The IOM’s Committee on Strategies for Responsible Sharing of Clinical Trial Data similarly said its recommendations were intended to balance data sharing’s benefits—maximizing knowledge, stimulating new research ideas, and avoiding duplicative trials—with its challenges.

The panel defined those challenges as protecting privacy and consent for trial patients; providing researchers adequate time to analyze and publish their data, safeguarding commercially confidential information, and assuring research institutes that requirements for sharing clinical data will not be “unfunded mandates.”

Also included among challenges was “guarding against invalid secondary analyses, which could undermine trust in clinical trials or otherwise harm public health”—whether through inadvertent errors in data analysis or, in the U.S., the prospect of monetary gain through qui tam lawsuits,” the report stated.

The panel expressed fear that such invalid analyses “will lead to claims of risk that are not scientifically valid, which may in turn lead to lawsuits for negligence that, while without merit, are expensive to respond to and defend against.”

IOM’s committee cited criticism from outside researchers over the PLATO trial, whose data led to approval of AstraZeneca’s Brilinta (ticagrelor). Questions about geographic discrepancies of outcomes, study-site monitoring, and the timing of deaths prompted the U.S. Department of Justice to investigate the trial. DoJ closed its investigation last year without carrying out any action.

“The sharing of clinical trial data needs to be carried out in a way that maintains incentives for sponsors and researchers to develop new clinical trials and therapies and that sustains patients’ willingness to participate in them,” said committee chair Bernard Lo, president of the Greenwall Foundation, a funder of bioethics research. “Our recommendations attempt to balance the interests of different stakeholders with the public interest in having the best information possible regarding the effectiveness and safety of therapies.”

The committee said clinical trial “stakeholders” should mitigate the risks and enhance the benefits of data sharing by employing “data use” agreements; creating independent review panels with members of the public to decide sharing requests, and maintaining transparency in data-access policies.

The panel defined stakeholders to include funders and sponsors, as well as disease-focused patient advocacy groups, regulators, and overseers such as institutional review boards, research ethics committees, investigators, their research institutions or universities, journals, and membership and professional societies.

“Stakeholders in clinical trials should foster a culture in which data sharing is the expected norm, and should commit to responsible strategies aimed at maximizing the benefits, minimizing the risks, and overcoming the challenges of sharing clinical trial data for all parties,” the IOM panel stated.

IOM’s committee said that data-use agreements should include provisions aimed at protecting clinical trial participants, advancing the goal of producing scientifically valid secondary analyses, giving credit to the investigators who collected the clinical trial data, protecting the intellectual property interests of sponsors, and ultimately improving patient care.

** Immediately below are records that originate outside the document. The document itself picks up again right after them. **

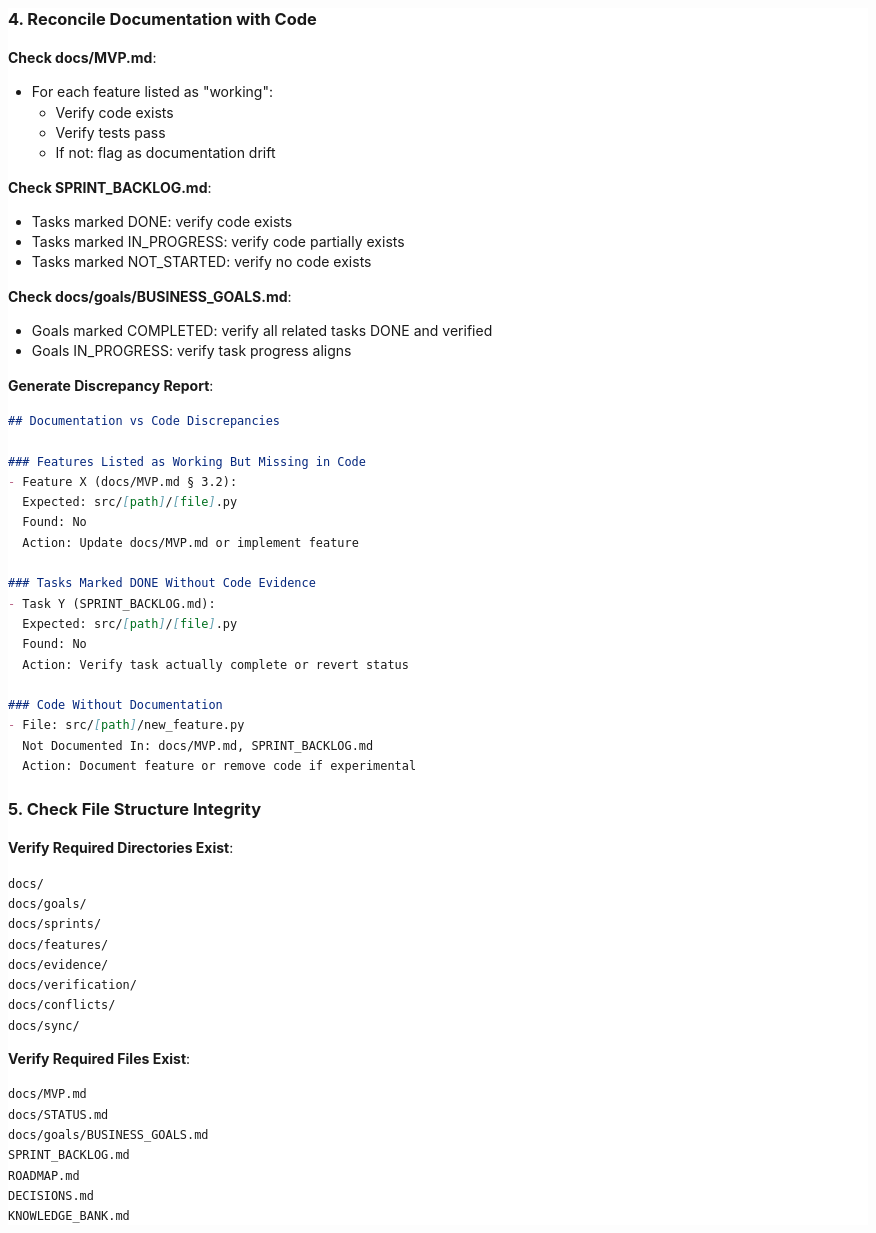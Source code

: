 ### 4. Reconcile Documentation with Code

**Check docs/MVP.md**:
- For each feature listed as "working":
  - Verify code exists
  - Verify tests pass
  - If not: flag as documentation drift

**Check SPRINT_BACKLOG.md**:
- Tasks marked DONE: verify code exists
- Tasks marked IN_PROGRESS: verify code partially exists
- Tasks marked NOT_STARTED: verify no code exists

**Check docs/goals/BUSINESS_GOALS.md**:
- Goals marked COMPLETED: verify all related tasks DONE and verified
- Goals IN_PROGRESS: verify task progress aligns

**Generate Discrepancy Report**:
```markdown
## Documentation vs Code Discrepancies

### Features Listed as Working But Missing in Code
- Feature X (docs/MVP.md § 3.2):
  Expected: src/[path]/[file].py
  Found: No
  Action: Update docs/MVP.md or implement feature

### Tasks Marked DONE Without Code Evidence
- Task Y (SPRINT_BACKLOG.md):
  Expected: src/[path]/[file].py
  Found: No
  Action: Verify task actually complete or revert status

### Code Without Documentation
- File: src/[path]/new_feature.py
  Not Documented In: docs/MVP.md, SPRINT_BACKLOG.md
  Action: Document feature or remove code if experimental
```

### 5. Check File Structure Integrity

**Verify Required Directories Exist**:
```bash
docs/
docs/goals/
docs/sprints/
docs/features/
docs/evidence/
docs/verification/
docs/conflicts/
docs/sync/
```

**Verify Required Files Exist**:
```bash
docs/MVP.md
docs/STATUS.md
docs/goals/BUSINESS_GOALS.md
SPRINT_BACKLOG.md
ROADMAP.md
DECISIONS.md
KNOWLEDGE_BANK.md
```
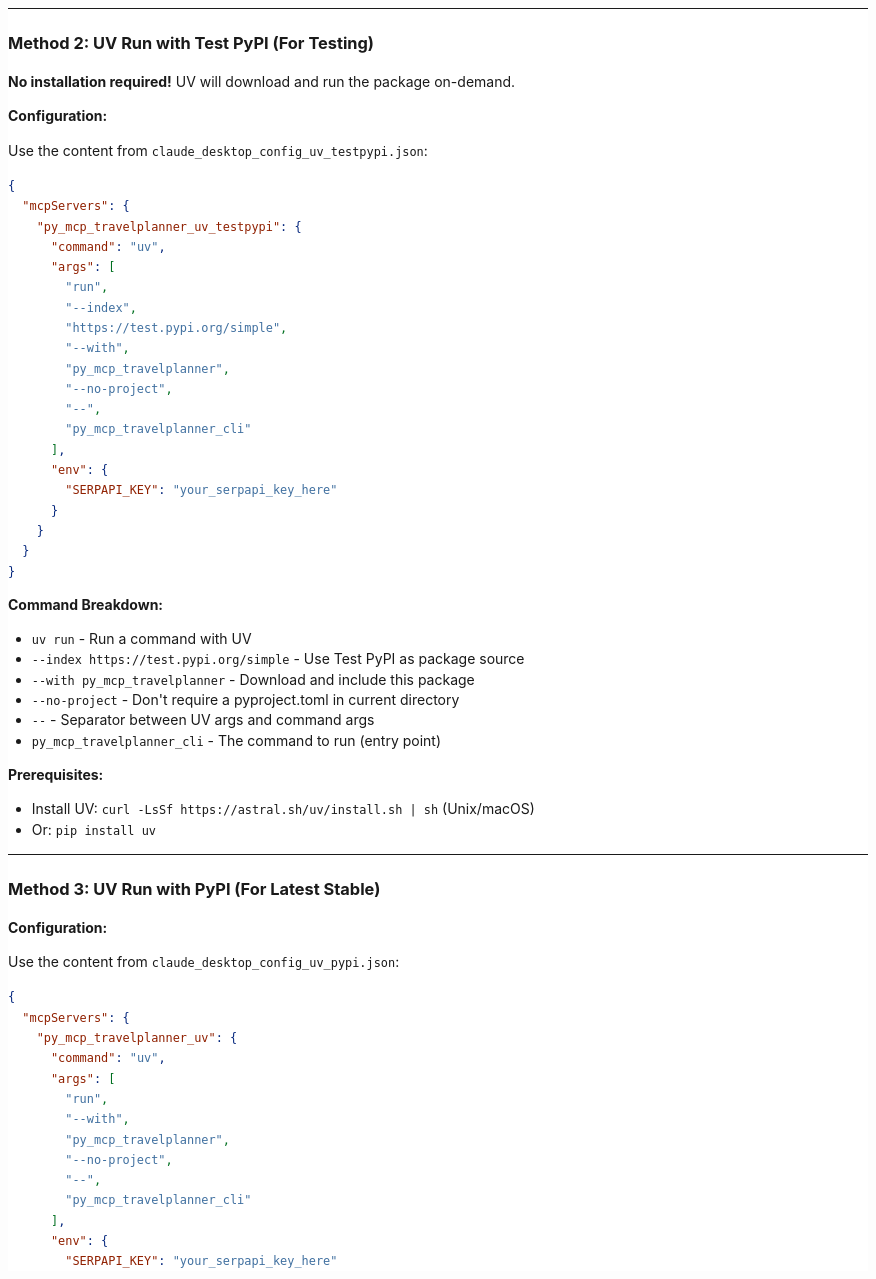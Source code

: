 
---

### Method 2: UV Run with Test PyPI (For Testing)

**No installation required!** UV will download and run the package on-demand.

**Configuration:**

Use the content from `claude_desktop_config_uv_testpypi.json`:

```json
{
  "mcpServers": {
    "py_mcp_travelplanner_uv_testpypi": {
      "command": "uv",
      "args": [
        "run",
        "--index",
        "https://test.pypi.org/simple",
        "--with",
        "py_mcp_travelplanner",
        "--no-project",
        "--",
        "py_mcp_travelplanner_cli"
      ],
      "env": {
        "SERPAPI_KEY": "your_serpapi_key_here"
      }
    }
  }
}
```

**Command Breakdown:**
- `uv run` - Run a command with UV
- `--index https://test.pypi.org/simple` - Use Test PyPI as package source
- `--with py_mcp_travelplanner` - Download and include this package
- `--no-project` - Don't require a pyproject.toml in current directory
- `--` - Separator between UV args and command args
- `py_mcp_travelplanner_cli` - The command to run (entry point)

**Prerequisites:**
- Install UV: `curl -LsSf https://astral.sh/uv/install.sh | sh` (Unix/macOS)
- Or: `pip install uv`

---

### Method 3: UV Run with PyPI (For Latest Stable)

**Configuration:**

Use the content from `claude_desktop_config_uv_pypi.json`:

```json
{
  "mcpServers": {
    "py_mcp_travelplanner_uv": {
      "command": "uv",
      "args": [
        "run",
        "--with",
        "py_mcp_travelplanner",
        "--no-project",
        "--",
        "py_mcp_travelplanner_cli"
      ],
      "env": {
        "SERPAPI_KEY": "your_serpapi_key_here"
```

“Although it is unclear whether and how data use agreements will be enforced, the committee believes these agreements have significant normative, symbolic, and deterrent value, setting professional expectations and standards for responsible behavior,” the committee concluded.

The 13-member committee included experts in key scientific and research-related domains, including academia, industry, funding bodies, regulatory activities, scientific publications, clinicians, and patients, the IOM said.